_Goal of the exercise_. Return the whole listing exactly, omitting the pictures.

_Excerpted data_.
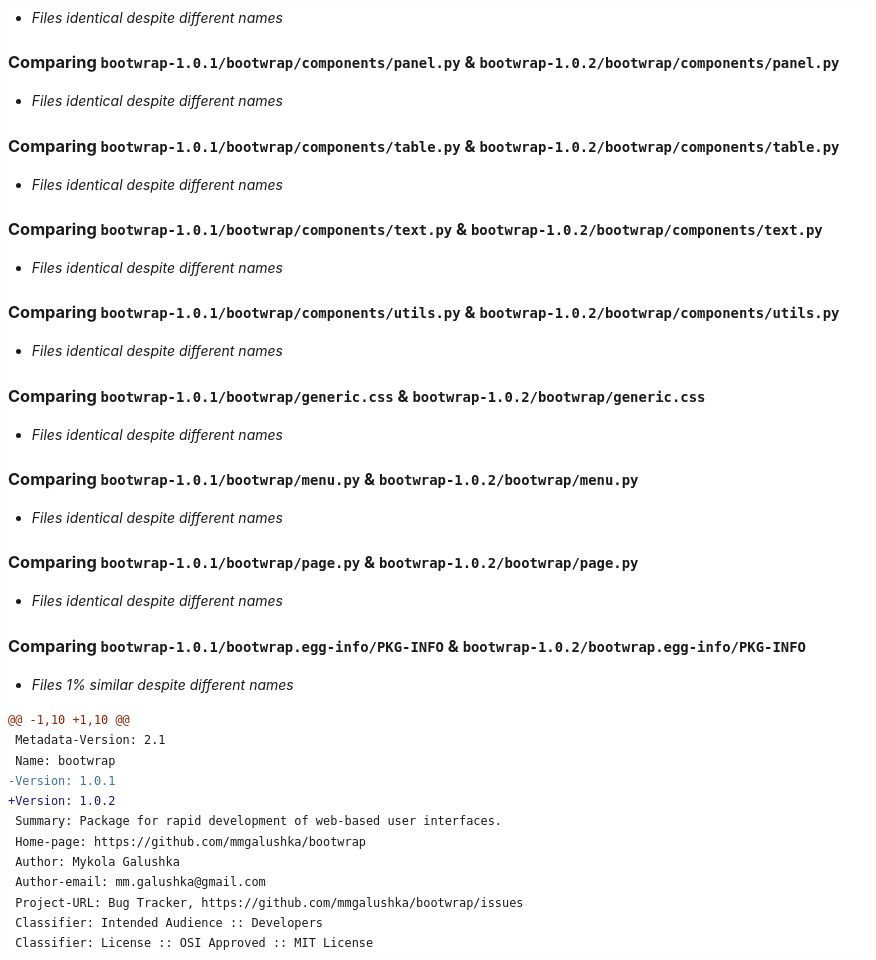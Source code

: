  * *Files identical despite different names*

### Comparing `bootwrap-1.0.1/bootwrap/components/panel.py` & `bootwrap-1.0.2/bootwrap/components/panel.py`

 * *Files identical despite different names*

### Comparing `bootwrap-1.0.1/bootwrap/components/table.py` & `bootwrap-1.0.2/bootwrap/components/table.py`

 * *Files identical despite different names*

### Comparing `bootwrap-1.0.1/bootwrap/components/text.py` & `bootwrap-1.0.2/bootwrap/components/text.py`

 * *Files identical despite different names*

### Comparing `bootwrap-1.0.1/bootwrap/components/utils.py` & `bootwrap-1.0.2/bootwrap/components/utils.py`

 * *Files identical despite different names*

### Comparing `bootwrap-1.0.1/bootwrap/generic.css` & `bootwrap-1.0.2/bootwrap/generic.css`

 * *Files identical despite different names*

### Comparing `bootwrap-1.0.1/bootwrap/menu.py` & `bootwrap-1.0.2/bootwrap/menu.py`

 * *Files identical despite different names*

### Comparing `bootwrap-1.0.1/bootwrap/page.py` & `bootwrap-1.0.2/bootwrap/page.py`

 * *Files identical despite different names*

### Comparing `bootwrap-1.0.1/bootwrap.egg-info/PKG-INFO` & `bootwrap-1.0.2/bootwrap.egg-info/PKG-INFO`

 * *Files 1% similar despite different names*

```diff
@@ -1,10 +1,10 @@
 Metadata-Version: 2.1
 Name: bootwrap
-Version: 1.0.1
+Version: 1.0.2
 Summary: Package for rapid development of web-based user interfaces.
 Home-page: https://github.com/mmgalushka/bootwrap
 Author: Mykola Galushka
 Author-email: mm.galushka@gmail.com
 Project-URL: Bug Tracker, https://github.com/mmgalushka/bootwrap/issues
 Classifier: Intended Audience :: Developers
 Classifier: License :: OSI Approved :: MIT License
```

_Completed exercise_.
Source code

:  * *Files identical despite different names*

### Comparing `bootwrap-1.0.1/bootwrap/components/panel.py` & `bootwrap-1.0.2/bootwrap/components/panel.py`

 * *Files identical despite different names*

### Comparing `bootwrap-1.0.1/bootwrap/components/table.py` & `bootwrap-1.0.2/bootwrap/components/table.py`

 * *Files identical despite different names*

### Comparing `bootwrap-1.0.1/bootwrap/components/text.py` & `bootwrap-1.0.2/bootwrap/components/text.py`

 * *Files identical despite different names*

### Comparing `bootwrap-1.0.1/bootwrap/components/utils.py` & `bootwrap-1.0.2/bootwrap/components/utils.py`

 * *Files identical despite different names*

### Comparing `bootwrap-1.0.1/bootwrap/generic.css` & `bootwrap-1.0.2/bootwrap/generic.css`

 * *Files identical despite different names*

### Comparing `bootwrap-1.0.1/bootwrap/menu.py` & `bootwrap-1.0.2/bootwrap/menu.py`

 * *Files identical despite different names*

### Comparing `bootwrap-1.0.1/bootwrap/page.py` & `bootwrap-1.0.2/bootwrap/page.py`

 * *Files identical despite different names*

### Comparing `bootwrap-1.0.1/bootwrap.egg-info/PKG-INFO` & `bootwrap-1.0.2/bootwrap.egg-info/PKG-INFO`

 * *Files 1% similar despite different names*

```diff
@@ -1,10 +1,10 @@
 Metadata-Version: 2.1
 Name: bootwrap
-Version: 1.0.1
+Version: 1.0.2
 Summary: Package for rapid development of web-based user interfaces.
 Home-page: https://github.com/mmgalushka/bootwrap
 Author: Mykola Galushka
 Author-email: mm.galushka@gmail.com
 Project-URL: Bug Tracker, https://github.com/mmgalushka/bootwrap/issues
 Classifier: Intended Audience :: Developers
 Classifier: License :: OSI Approved :: MIT License
```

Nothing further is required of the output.